Collect every line in the records below that contains the word "https".

DATA SHOWN =
········

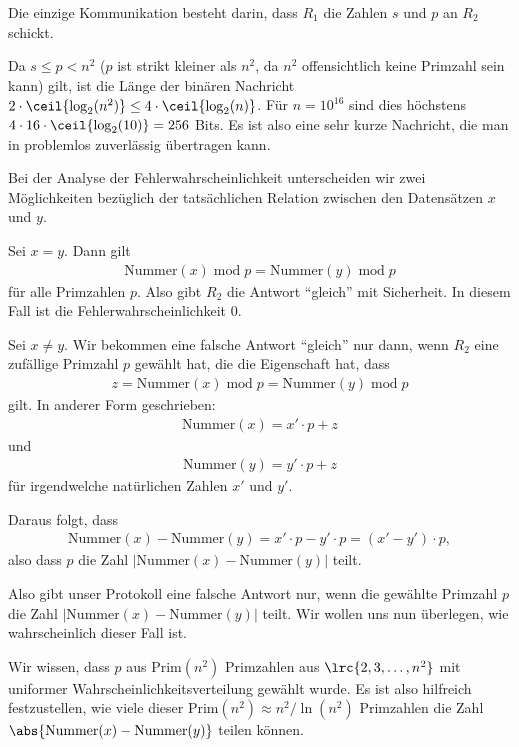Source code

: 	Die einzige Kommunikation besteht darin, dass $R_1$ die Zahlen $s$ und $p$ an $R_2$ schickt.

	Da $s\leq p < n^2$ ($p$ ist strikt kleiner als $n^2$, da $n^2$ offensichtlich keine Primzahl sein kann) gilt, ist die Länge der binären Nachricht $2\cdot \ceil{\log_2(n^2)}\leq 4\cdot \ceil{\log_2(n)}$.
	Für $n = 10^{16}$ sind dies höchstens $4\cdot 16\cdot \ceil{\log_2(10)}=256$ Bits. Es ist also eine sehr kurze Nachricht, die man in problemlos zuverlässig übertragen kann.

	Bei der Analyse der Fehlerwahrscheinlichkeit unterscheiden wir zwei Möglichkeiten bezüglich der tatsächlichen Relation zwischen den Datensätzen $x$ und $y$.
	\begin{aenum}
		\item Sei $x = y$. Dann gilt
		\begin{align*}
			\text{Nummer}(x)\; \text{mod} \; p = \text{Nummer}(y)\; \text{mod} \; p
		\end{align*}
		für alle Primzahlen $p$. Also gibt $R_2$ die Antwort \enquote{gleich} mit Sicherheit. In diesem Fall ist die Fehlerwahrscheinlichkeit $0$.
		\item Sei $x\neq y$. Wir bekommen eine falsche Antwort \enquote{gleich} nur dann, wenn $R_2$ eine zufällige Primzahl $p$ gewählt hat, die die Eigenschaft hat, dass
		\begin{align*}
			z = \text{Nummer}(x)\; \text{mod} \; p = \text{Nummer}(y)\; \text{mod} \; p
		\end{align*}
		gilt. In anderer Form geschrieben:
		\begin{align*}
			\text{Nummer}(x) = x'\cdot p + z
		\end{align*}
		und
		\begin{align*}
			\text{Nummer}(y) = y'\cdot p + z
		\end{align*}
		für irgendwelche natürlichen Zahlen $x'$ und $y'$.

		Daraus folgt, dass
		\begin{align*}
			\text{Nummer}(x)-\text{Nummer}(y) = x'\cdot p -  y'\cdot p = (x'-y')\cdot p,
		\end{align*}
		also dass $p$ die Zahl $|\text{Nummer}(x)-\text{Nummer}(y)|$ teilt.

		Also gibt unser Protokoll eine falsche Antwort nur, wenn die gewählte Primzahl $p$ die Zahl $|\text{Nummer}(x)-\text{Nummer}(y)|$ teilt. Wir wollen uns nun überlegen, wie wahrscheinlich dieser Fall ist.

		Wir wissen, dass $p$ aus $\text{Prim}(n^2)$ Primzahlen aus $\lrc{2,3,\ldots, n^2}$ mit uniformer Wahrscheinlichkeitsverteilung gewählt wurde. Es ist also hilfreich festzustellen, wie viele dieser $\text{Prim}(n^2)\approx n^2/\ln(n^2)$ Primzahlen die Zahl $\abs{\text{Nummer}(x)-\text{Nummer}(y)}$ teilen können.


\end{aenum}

········

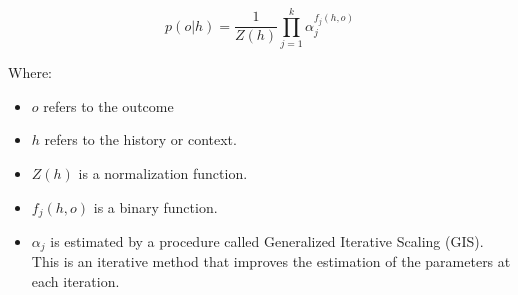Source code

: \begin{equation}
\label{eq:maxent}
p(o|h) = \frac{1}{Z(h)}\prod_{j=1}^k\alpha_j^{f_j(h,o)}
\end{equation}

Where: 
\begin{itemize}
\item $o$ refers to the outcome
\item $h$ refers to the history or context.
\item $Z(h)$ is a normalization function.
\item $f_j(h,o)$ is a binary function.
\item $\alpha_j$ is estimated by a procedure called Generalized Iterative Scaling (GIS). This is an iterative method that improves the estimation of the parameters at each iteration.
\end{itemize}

········

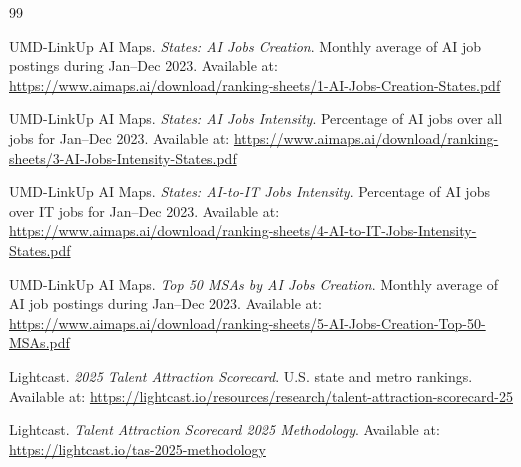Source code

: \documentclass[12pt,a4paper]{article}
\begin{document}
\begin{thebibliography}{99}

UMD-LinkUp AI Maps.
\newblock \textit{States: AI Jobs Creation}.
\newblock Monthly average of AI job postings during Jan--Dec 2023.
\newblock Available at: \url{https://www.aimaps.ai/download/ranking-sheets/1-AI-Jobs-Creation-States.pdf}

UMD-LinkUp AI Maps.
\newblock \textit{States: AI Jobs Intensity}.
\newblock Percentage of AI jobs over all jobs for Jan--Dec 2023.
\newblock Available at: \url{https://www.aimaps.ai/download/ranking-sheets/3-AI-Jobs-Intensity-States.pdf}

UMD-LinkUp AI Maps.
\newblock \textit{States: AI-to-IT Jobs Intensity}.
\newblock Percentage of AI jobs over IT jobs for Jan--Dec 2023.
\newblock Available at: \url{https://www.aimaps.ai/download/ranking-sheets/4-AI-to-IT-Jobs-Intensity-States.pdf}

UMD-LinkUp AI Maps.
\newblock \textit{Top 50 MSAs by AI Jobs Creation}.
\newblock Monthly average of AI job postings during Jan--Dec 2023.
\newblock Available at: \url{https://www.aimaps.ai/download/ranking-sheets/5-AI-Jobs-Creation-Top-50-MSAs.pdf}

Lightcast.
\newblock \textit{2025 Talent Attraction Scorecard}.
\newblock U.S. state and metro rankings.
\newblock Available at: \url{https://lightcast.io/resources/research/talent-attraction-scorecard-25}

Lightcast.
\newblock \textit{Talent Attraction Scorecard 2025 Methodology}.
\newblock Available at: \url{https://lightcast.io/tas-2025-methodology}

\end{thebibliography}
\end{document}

········

TASK SOLUTION =
\newblock Available at: \url{https://www.aimaps.ai/download/ranking-sheets/1-AI-Jobs-Creation-States.pdf}
\newblock Available at: \url{https://www.aimaps.ai/download/ranking-sheets/3-AI-Jobs-Intensity-States.pdf}
\newblock Available at: \url{https://www.aimaps.ai/download/ranking-sheets/4-AI-to-IT-Jobs-Intensity-States.pdf}
\newblock Available at: \url{https://www.aimaps.ai/download/ranking-sheets/5-AI-Jobs-Creation-Top-50-MSAs.pdf}
\newblock Available at: \url{https://lightcast.io/resources/research/talent-attraction-scorecard-25}
\newblock Available at: \url{https://lightcast.io/tas-2025-methodology}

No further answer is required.